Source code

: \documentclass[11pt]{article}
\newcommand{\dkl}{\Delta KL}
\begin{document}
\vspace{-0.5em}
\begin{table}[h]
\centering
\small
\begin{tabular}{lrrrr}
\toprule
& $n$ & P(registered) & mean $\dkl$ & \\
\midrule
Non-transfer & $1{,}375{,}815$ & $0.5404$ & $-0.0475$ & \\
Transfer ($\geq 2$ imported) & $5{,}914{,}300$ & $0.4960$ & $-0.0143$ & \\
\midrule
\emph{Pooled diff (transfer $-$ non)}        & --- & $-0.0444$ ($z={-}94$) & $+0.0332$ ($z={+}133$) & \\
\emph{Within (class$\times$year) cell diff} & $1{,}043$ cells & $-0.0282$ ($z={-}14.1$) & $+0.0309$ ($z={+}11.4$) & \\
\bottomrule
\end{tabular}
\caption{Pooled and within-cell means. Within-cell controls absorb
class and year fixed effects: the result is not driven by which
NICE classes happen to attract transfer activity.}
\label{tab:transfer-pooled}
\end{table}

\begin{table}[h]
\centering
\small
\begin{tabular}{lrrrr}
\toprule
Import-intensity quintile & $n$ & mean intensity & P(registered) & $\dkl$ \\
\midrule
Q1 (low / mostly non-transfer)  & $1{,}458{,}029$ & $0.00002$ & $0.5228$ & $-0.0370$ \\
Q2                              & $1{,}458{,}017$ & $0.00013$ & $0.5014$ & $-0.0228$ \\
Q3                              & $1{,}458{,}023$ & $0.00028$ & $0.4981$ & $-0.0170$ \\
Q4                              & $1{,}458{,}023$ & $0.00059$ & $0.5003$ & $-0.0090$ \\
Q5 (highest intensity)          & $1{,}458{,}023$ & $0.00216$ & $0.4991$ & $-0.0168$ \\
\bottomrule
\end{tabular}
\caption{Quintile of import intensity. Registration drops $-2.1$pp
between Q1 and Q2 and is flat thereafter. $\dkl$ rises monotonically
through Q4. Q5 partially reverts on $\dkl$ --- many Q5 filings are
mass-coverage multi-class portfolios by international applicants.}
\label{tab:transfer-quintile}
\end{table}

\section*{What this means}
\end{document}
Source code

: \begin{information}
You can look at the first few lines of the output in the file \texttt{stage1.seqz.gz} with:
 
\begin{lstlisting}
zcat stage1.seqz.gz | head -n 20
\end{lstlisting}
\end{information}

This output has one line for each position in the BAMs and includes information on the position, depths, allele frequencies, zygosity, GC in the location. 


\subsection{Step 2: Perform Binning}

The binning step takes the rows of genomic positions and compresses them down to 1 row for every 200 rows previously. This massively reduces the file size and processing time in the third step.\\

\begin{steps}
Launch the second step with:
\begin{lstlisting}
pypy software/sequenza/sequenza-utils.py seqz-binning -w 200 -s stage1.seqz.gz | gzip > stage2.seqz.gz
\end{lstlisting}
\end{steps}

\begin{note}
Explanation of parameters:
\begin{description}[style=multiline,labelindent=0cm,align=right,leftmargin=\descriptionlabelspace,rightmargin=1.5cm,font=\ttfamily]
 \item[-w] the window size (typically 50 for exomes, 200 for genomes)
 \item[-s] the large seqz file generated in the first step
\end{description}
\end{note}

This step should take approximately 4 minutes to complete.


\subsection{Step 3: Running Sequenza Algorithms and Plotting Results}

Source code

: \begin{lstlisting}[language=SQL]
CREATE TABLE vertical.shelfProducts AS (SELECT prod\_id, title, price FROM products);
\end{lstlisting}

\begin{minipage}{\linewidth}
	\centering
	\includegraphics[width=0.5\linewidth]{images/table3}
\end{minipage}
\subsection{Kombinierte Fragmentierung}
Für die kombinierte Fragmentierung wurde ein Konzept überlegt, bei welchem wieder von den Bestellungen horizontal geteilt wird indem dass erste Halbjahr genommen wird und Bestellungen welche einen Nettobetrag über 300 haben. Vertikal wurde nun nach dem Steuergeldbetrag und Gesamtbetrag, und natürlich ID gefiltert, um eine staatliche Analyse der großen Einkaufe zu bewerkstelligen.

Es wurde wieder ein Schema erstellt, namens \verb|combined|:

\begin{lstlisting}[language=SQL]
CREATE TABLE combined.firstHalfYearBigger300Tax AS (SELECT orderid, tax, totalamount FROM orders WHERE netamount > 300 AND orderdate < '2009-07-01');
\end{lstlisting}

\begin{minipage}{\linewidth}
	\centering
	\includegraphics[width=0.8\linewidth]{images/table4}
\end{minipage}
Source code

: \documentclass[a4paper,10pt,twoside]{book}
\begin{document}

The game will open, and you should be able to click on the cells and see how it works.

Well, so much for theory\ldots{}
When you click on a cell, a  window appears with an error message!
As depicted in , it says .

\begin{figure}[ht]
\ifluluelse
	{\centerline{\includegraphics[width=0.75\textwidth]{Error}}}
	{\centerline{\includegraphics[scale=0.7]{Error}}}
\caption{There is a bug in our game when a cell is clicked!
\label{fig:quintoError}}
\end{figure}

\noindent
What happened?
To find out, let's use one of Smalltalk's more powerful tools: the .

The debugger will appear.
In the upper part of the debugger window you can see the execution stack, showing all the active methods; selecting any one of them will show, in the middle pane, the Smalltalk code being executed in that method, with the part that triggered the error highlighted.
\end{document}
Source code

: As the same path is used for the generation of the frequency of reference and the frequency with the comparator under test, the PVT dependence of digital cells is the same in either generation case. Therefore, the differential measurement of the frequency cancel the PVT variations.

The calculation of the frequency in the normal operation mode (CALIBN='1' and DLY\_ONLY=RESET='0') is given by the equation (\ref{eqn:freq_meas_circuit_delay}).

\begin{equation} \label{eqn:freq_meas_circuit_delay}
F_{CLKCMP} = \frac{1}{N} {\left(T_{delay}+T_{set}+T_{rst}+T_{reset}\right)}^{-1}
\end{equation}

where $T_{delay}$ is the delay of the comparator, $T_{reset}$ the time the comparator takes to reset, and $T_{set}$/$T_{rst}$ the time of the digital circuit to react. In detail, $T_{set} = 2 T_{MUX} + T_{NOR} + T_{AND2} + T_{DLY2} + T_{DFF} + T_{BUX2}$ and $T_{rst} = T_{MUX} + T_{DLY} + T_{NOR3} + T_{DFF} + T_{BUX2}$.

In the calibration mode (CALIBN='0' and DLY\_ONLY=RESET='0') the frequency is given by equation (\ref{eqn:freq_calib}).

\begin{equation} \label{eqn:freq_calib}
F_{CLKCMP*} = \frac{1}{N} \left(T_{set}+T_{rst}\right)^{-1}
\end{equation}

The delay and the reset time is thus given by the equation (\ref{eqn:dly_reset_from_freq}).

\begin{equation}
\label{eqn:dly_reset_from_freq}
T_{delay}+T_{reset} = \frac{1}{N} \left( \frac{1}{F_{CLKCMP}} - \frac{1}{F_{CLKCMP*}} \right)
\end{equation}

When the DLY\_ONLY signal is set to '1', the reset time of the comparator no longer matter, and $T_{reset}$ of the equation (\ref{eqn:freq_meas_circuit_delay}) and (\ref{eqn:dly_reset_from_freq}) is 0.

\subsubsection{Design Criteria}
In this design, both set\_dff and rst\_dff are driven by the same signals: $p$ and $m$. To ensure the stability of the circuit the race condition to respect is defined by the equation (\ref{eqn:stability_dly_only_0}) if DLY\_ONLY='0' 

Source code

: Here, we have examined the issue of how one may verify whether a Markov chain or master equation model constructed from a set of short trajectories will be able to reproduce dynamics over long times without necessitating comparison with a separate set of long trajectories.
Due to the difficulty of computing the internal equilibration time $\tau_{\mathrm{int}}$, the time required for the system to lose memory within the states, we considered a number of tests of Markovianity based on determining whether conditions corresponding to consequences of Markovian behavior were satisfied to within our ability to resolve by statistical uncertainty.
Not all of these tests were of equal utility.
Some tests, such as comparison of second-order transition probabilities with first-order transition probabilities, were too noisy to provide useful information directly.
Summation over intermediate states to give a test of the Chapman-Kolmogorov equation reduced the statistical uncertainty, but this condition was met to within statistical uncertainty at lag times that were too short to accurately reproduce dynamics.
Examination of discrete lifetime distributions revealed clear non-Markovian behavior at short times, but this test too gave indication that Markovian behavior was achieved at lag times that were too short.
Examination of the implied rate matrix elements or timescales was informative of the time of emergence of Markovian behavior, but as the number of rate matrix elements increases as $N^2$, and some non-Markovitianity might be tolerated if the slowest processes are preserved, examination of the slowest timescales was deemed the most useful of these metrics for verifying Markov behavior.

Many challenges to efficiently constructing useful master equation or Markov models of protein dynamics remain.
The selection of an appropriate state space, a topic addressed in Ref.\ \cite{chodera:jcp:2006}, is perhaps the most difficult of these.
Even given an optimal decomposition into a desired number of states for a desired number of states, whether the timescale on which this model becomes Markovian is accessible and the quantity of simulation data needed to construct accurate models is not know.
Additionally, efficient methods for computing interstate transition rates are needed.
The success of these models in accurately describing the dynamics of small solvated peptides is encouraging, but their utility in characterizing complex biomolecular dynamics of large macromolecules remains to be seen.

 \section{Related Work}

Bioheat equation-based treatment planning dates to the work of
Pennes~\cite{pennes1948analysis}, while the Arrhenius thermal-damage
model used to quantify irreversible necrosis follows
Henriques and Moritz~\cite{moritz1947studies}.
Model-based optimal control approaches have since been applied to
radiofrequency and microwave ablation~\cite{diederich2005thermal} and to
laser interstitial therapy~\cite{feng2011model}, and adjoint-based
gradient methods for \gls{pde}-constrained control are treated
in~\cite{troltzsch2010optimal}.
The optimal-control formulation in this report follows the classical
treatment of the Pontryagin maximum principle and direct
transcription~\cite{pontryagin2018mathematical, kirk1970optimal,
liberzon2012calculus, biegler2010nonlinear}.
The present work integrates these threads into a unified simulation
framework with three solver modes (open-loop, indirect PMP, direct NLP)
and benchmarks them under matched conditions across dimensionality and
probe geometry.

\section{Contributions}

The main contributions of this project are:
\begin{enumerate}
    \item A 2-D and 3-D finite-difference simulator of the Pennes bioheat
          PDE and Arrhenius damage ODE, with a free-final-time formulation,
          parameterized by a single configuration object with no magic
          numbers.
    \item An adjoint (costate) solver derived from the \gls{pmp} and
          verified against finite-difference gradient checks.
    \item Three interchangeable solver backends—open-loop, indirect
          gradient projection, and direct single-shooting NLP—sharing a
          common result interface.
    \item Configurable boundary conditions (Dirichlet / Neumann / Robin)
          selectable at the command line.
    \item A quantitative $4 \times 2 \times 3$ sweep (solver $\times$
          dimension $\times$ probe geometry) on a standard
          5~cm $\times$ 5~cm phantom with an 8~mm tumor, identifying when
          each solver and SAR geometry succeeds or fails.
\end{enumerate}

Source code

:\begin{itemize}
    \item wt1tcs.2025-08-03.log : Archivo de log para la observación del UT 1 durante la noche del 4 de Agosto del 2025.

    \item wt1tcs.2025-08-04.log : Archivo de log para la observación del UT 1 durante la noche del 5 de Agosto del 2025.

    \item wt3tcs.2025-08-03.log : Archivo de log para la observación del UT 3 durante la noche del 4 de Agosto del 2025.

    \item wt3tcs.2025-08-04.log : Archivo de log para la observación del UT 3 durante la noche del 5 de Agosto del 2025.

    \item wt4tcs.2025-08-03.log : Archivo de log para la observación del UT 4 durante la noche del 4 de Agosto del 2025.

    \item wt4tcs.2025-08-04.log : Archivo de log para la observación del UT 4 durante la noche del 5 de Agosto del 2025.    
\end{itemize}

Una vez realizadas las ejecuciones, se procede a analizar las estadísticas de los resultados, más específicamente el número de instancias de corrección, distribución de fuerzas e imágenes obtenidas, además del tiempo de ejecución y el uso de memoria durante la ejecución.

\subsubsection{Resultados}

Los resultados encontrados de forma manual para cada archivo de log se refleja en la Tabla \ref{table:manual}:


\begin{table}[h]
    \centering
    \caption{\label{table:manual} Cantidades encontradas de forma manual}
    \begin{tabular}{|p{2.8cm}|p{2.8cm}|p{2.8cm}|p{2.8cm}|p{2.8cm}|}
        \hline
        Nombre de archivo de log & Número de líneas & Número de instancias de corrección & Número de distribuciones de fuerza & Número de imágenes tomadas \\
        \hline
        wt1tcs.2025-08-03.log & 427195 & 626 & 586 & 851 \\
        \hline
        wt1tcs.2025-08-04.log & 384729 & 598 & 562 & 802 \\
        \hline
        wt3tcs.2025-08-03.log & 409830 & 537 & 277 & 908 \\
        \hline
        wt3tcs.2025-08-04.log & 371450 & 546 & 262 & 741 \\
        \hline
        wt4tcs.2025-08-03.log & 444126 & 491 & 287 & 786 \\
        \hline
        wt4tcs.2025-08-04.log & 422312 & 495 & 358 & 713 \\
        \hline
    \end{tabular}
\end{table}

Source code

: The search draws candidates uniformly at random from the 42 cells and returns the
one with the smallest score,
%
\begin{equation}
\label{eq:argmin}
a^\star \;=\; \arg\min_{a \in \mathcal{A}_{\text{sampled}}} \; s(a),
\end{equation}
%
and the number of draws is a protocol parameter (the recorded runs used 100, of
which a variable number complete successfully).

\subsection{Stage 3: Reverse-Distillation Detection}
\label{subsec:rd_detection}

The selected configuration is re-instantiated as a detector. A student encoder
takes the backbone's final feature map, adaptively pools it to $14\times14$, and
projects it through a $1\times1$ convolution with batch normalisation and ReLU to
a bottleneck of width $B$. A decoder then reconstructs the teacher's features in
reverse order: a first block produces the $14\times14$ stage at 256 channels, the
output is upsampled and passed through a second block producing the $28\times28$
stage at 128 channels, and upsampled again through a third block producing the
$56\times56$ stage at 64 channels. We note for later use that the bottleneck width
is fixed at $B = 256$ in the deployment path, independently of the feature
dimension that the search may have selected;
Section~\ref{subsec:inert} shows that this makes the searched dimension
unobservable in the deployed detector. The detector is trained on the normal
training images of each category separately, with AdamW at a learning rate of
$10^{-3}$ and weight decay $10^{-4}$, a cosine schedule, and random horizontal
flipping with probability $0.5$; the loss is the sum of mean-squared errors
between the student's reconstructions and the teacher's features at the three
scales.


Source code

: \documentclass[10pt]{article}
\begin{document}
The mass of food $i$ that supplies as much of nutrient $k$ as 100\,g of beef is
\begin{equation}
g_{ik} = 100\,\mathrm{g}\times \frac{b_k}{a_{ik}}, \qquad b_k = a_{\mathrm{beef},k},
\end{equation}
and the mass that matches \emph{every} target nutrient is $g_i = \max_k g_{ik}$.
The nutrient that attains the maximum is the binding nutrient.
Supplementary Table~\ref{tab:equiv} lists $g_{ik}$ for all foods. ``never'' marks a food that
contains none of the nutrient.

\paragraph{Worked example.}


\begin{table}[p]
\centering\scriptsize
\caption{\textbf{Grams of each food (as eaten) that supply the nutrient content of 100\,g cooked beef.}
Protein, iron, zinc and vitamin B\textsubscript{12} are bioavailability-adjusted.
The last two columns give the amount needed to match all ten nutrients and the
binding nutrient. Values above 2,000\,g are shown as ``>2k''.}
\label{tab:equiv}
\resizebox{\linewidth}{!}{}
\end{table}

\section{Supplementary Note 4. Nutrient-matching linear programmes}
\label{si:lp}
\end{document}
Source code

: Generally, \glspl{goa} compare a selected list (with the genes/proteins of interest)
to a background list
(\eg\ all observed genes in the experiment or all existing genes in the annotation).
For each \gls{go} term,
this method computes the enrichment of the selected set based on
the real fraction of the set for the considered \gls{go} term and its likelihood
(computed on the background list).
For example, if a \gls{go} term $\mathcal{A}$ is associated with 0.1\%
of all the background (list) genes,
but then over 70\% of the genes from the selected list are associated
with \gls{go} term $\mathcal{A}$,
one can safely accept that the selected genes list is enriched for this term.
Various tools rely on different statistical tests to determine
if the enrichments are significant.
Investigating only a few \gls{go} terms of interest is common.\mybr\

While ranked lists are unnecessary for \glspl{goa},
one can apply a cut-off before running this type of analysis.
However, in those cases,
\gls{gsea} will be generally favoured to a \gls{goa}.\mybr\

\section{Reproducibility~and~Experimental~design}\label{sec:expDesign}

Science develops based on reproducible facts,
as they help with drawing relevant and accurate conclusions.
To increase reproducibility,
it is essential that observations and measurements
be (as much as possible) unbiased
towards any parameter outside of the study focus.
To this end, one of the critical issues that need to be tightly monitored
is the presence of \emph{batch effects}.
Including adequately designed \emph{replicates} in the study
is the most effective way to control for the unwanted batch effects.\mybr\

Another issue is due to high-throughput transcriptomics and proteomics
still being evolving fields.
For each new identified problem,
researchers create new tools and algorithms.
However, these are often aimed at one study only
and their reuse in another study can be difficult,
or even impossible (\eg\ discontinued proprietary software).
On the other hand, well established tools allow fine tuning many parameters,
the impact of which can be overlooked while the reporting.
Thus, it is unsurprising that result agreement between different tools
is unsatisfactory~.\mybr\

···

• **TO DO**
In the entries above, which lines hold the string "teacher"? Report all of them.

• **ANSWER FOR THE TASK**
a bottleneck of width $B$. A decoder then reconstructs the teacher's features in
between the student's reconstructions and the teacher's features at the three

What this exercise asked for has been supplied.